■ **EXERCISE INSTRUCTIONS**:
Pick out the lines below that contain the string "drawn" and copy them all.

■ **MATERIAL TO PROCESS**:
+++

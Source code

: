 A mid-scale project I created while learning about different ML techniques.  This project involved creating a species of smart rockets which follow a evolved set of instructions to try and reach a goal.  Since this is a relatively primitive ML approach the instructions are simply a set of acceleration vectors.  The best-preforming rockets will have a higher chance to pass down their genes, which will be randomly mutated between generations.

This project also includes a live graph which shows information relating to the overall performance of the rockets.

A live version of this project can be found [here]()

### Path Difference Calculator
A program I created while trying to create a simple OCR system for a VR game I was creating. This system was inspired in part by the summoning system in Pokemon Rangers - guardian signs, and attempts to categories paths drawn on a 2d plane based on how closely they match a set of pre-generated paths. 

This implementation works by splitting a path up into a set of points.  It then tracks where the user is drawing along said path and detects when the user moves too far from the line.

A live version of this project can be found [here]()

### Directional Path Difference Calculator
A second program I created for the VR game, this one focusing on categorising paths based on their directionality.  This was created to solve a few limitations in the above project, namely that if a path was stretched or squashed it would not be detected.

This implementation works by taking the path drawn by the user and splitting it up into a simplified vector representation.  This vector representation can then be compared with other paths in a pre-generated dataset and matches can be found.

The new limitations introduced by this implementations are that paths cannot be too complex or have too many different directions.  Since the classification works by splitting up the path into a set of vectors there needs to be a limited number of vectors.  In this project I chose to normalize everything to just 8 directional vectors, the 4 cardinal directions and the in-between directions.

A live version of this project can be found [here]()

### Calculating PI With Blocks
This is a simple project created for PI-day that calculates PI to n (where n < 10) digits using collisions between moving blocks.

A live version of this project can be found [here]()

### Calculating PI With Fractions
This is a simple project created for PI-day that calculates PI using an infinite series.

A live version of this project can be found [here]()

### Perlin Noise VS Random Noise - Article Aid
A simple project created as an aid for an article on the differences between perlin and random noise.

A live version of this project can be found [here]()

+++

■ **SOLUTION TO THIS TASK**:
A program I created while trying to create a simple OCR system for a VR game I was creating. This system was inspired in part by the summoning system in Pokemon Rangers - guardian signs, and attempts to categories paths drawn on a 2d plane based on how closely they match a set of pre-generated paths. 
This implementation works by taking the path drawn by the user and splitting it up into a simplified vector representation.  This vector representation can then be compared with other paths in a pre-generated dataset and matches can be found.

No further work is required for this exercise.